What AWS EC2 size is best for teaching Qiime2?


(Patrick O) #1

Hello, I am a grad student TA trying to teach qiime2 to a couple of small groups in the fall. I thought a good way to do this would be to set up an AWS EC2 instance the students could log into and run the tutorials on (since their personal pcs are often windows, teaching linux command line often requires this anyway).

So I figured out the free tier for EC2 is simply not enough to run qiime2 (please correct me if I’m wrong here!). I’d like to ask the department to pay for this resource, but I’d like to keep it small enough to just run the basics. What tier of EC2 do you think I’ll need to buy to run this? How much space do you put on your instances that run qiime?

Sorry if this is a really newbie question, I just really want to make this work!

  • Patrick

(Matthew Ryan Dillon) assigned thermokarst #2

(Matthew Ryan Dillon) #3

I can’t really give you specific guidance, since this depends on so many factors (how many students? how many accounts per machine? what dataset will you run? what workflows will be run?), but I can give you some general guidelines for what the QIIME 2 workshop instructors use when teaching QIIME 2 Workshops.

We typically deploy one m4.2xlarge for every 7ish students in attendance (we typically run small ad hoc clusters when we teach open-enrollment workshops). By “ad hoc,” I mean, these clusters are short-lived — we spin them up the day before a workshop and tear them down at the conclusion of the workshop.

Now, with that said, the m4.2xlarge is probably overkill, we just don’t want to be in a situation where 75 workshop attendees are left in the lurch just because we opted for a smaller EC2 instance.
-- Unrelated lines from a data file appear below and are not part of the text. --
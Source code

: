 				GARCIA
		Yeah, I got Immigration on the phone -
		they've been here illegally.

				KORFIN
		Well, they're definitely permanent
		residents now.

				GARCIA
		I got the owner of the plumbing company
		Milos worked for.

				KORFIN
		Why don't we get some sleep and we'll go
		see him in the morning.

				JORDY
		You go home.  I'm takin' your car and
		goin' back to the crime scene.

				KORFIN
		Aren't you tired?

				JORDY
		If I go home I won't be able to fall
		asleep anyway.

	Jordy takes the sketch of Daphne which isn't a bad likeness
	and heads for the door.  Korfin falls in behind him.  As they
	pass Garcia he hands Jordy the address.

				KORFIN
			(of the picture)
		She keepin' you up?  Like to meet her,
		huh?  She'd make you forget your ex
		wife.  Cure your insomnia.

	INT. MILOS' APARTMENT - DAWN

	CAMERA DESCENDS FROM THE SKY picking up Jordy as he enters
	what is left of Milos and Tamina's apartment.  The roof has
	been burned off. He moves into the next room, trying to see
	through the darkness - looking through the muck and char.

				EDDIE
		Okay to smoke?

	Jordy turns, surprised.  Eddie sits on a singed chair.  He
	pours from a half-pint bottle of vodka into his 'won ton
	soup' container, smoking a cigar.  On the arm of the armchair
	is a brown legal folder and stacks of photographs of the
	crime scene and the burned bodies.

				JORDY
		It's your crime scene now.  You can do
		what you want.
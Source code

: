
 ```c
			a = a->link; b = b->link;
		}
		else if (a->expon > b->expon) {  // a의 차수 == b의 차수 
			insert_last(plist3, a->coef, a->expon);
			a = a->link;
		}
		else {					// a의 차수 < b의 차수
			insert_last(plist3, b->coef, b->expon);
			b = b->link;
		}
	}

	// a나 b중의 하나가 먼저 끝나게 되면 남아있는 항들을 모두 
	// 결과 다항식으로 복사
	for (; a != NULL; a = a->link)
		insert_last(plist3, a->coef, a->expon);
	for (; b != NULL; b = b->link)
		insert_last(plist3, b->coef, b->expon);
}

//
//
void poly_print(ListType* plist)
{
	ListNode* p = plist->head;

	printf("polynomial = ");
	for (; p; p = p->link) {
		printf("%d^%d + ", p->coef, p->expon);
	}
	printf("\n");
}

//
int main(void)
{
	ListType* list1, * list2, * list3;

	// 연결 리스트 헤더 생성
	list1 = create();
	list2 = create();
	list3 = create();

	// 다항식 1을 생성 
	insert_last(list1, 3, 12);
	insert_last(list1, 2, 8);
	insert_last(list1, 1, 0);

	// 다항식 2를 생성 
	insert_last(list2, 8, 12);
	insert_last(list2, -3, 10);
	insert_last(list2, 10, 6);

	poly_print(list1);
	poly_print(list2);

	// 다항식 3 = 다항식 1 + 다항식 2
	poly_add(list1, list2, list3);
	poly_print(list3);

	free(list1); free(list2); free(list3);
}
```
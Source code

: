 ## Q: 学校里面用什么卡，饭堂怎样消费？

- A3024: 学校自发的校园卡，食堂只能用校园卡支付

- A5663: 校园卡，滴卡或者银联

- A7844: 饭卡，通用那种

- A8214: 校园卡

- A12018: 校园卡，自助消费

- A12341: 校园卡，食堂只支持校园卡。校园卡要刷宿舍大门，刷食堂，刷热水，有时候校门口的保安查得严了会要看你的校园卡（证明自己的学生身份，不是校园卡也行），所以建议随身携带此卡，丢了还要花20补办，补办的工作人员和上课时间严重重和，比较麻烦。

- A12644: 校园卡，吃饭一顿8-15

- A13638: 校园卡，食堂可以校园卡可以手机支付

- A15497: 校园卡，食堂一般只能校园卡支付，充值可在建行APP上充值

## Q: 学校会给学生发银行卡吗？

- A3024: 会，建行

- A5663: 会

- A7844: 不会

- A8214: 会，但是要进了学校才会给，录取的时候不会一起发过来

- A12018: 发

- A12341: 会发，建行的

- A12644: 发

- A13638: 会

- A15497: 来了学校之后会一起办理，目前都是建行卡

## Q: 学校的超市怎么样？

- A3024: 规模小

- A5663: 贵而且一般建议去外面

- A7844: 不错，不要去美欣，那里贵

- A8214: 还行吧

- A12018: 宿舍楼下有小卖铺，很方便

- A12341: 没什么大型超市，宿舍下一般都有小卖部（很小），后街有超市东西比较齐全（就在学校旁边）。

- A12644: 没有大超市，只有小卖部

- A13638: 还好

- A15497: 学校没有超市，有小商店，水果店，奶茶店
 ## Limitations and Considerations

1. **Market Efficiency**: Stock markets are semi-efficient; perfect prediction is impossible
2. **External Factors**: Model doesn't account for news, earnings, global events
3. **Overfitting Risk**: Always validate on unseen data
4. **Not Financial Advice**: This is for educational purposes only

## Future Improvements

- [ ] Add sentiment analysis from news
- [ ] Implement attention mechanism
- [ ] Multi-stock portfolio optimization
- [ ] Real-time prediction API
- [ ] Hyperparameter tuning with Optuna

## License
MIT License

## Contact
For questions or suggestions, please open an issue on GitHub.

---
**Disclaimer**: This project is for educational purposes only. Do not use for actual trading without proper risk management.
So, that m4.2xlarge has 8 vCPUs and 32 GB RAM - we generally shoot for one CPU per tenant on the machine. Keep in mind, that isn’t practical when using a “real” dataset — we teach the QIIME 2 workshops with a “lite” dataset that has been trimmed and crafted to go easy on the resources (in the past we typically use the Moving Pictures tutorial dataset).

Hope that helps! :qiime2:

(Matthew Ryan Dillon) unassigned thermokarst #4